Les données françaises issues des rapports ExPRI ont été comparées à celles au niveau mondial issues du dernier rapport de l’UNSCEAR, paru en 2022, sur les données 2009-2018. De manière générale, les tendances sur les fréquences d’actes et les doses efficaces moyennes individuelles au niveau français sont similaires à celles observées au niveau mondial en particulier pour les pays à niveau de revenu comparable.

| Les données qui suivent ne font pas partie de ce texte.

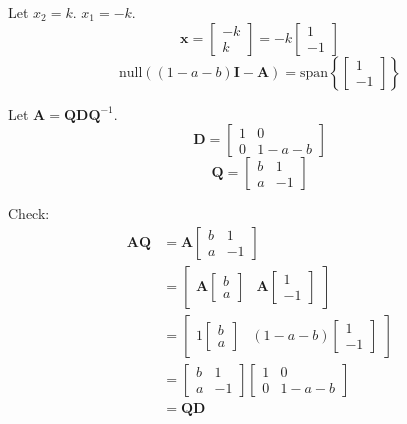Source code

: \documentclass[a4paper]{article}
\newcommand{\vv}{\mathbf}
\newcommand{\nul}{\mathrm{null}}
\newcommand{\spa}{\mathrm{span}}
\begin{document}
Let \(x_2=k\). \(x_1=-k\).
\[\vv x=\begin{bmatrix}-k\\k\end{bmatrix}=-k\begin{bmatrix}1\\-1\end{bmatrix}\]
\[\nul((1-a-b)\vv I-\vv A)=\spa\left\{\begin{bmatrix}1\\-1\end{bmatrix}\right\}\]

Let \(\vv A=\vv Q\vv D\vv Q^{-1}\).
\[\vv D=\begin{bmatrix}1&0\\0&1-a-b\end{bmatrix}\]
\[\vv Q=\begin{bmatrix}b&1\\a&-1\end{bmatrix}\]

Check:
\[\begin{aligned}
	\vv A\vv Q&=\vv A
	\begin{bmatrix}
		b&1\\
		a&-1
	\end{bmatrix}\\
		  &=
	\begin{bmatrix}
		\vv A\begin{bmatrix}b\\a\end{bmatrix}&\vv A\begin{bmatrix}1\\-1\end{bmatrix}\end{bmatrix}\\
						     &=
						     \begin{bmatrix}
		1\begin{bmatrix}b\\a\end{bmatrix}&(1-a-b)\begin{bmatrix}1\\-1\end{bmatrix}
	\end{bmatrix}\\
						     &=
	\begin{bmatrix}
		b&1\\
		a&-1
	\end{bmatrix}
	\begin{bmatrix}
		1&0\\
		0&1-a-b
	\end{bmatrix}\\
						     &=\vv Q\vv D
\end{aligned}\]
\end{document}
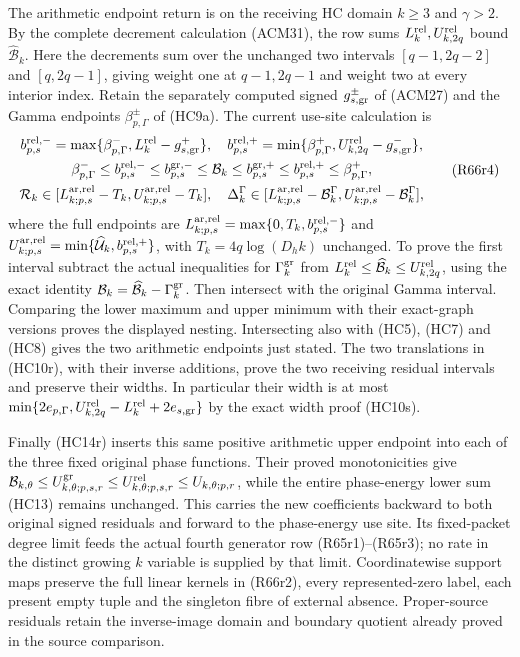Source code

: The arithmetic endpoint return is on the receiving HC domain
$k\geq3$ and $\gamma>2$. By the complete decrement calculation
(ACM31), the row sums $L_k^{\rm rel},U_{k,2q}^{\rm rel}$
bound $\widehat{\mathcal B}_k$. Here the decrements sum over
the unchanged two intervals $[q-1,2q-2]$ and $[q,2q-1]$,
giving weight one at $q-1,2q-1$ and weight two at every
interior index. Retain the separately computed signed
$g_{s,\rm gr}^{\pm}$ of (ACM27) and the Gamma endpoints
$\beta_{p,\Gamma}^{\pm}$ of (HC9a). The current use-site
calculation is
\[
\begin{gathered}
 b_{p,s}^{\rm rel,-}
 =\max\{\beta_{p,\Gamma}^-,L_k^{\rm rel}-g_{s,\rm gr}^+\},
 \quad
 b_{p,s}^{\rm rel,+}
 =\min\{\beta_{p,\Gamma}^+,U_{k,2q}^{\rm rel}-g_{s,\rm gr}^-\},\\
 \beta_{p,\Gamma}^-\leq b_{p,s}^{\rm rel,-}
 \leq b_{p,s}^{\rm gr,-}\leq\mathcal B_k
 \leq b_{p,s}^{\rm gr,+}\leq b_{p,s}^{\rm rel,+}
 \leq\beta_{p,\Gamma}^+,\\
 \mathcal R_k\in
 [L_{k;p,s}^{\rm ar,rel}-T_k,U_{k;p,s}^{\rm ar,rel}-T_k],
 \quad
 \Delta_k^\Gamma\in
 [L_{k;p,s}^{\rm ar,rel}-\mathcal B_k^\Gamma,
  U_{k;p,s}^{\rm ar,rel}-\mathcal B_k^\Gamma],
\end{gathered}\tag{R66r4}
\]
where the full endpoints are
$L_{k;p,s}^{\rm ar,rel}=\max\{0,T_k,b_{p,s}^{\rm rel,-}\}$
and
$U_{k;p,s}^{\rm ar,rel}=\min\{\widehat{\mathcal U}_k,
b_{p,s}^{\rm rel,+}\}$, with $T_k=4q\log(D_hk)$ unchanged.
To prove the first interval subtract the actual inequalities
for $\Gamma_k^{\rm gr}$ from
$L_k^{\rm rel}\leq\widehat{\mathcal B}_k\leq U_{k,2q}^{\rm rel}$,
using the exact identity
$\mathcal B_k=\widehat{\mathcal B}_k-\Gamma_k^{\rm gr}$.
Then intersect with the original Gamma interval. Comparing the
lower maximum and upper minimum with their exact-graph versions
proves the displayed nesting. Intersecting also with (HC5),
(HC7) and (HC8) gives the two arithmetic endpoints just stated.
The two translations in (HC10r), with their inverse additions,
prove the two receiving residual intervals and preserve their
widths. In particular their width is at most
$\min\{2e_{p,\Gamma},U_{k,2q}^{\rm rel}-L_k^{\rm rel}
+2e_{s,\rm gr}\}$ by the exact width proof (HC10s).

Finally (HC14r) inserts this same positive arithmetic upper
endpoint into each of the three fixed original phase functions.
Their proved monotonicities give
$\mathcal B_{k,\theta}\leq U_{k,\theta;p,s,r}^{\rm gr}
\leq U_{k,\theta;p,s,r}^{\rm rel}\leq U_{k,\theta;p,r}$,
while the entire phase-energy lower sum (HC13) remains unchanged.
This carries the new coefficients backward to both original
signed residuals and forward to the phase-energy use site.
Its fixed-packet degree limit feeds the actual fourth generator
row (R65r1)--(R65r3); no rate in the distinct growing $k$ variable
is supplied by that limit. Coordinatewise support maps preserve
the full linear kernels in (R66r2), every represented-zero label,
each present empty tuple and the singleton fibre of external
absence. Proper-source residuals retain the inverse-image domain
and boundary quotient already proved in the source comparison.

Impact de l’épidémie de COVID-19 :

Entre la publication du précédent rapport ExPRI qui concernait les données de l’année 2017 et celle du présent rapport relatif aux données de 2022, la France a été touchée par l’épidémie de COVID-19. Aussi, l’impact de cette épidémie sur l’exposition en imagerie diagnostique a été étudiée spécifiquement sur l’année 2020, la plus touchée par l’épidémie. Les données montrent qu’en avril 2020, mois le plus impacté du fait du confinement, le nombre d’actes diagnostiques utilisant les rayonnements ionisants a baissé d’environ 70 % par rapport à l’attendu. Le nombre d’actes sur la totalité de l’année 2020 est inférieur de 10 % par rapport à l’attendu, et a eu pour conséquence une diminution de la dose annuelle moyenne par bénéficiaire d’environ 8 % (1,44 mSv en 2020).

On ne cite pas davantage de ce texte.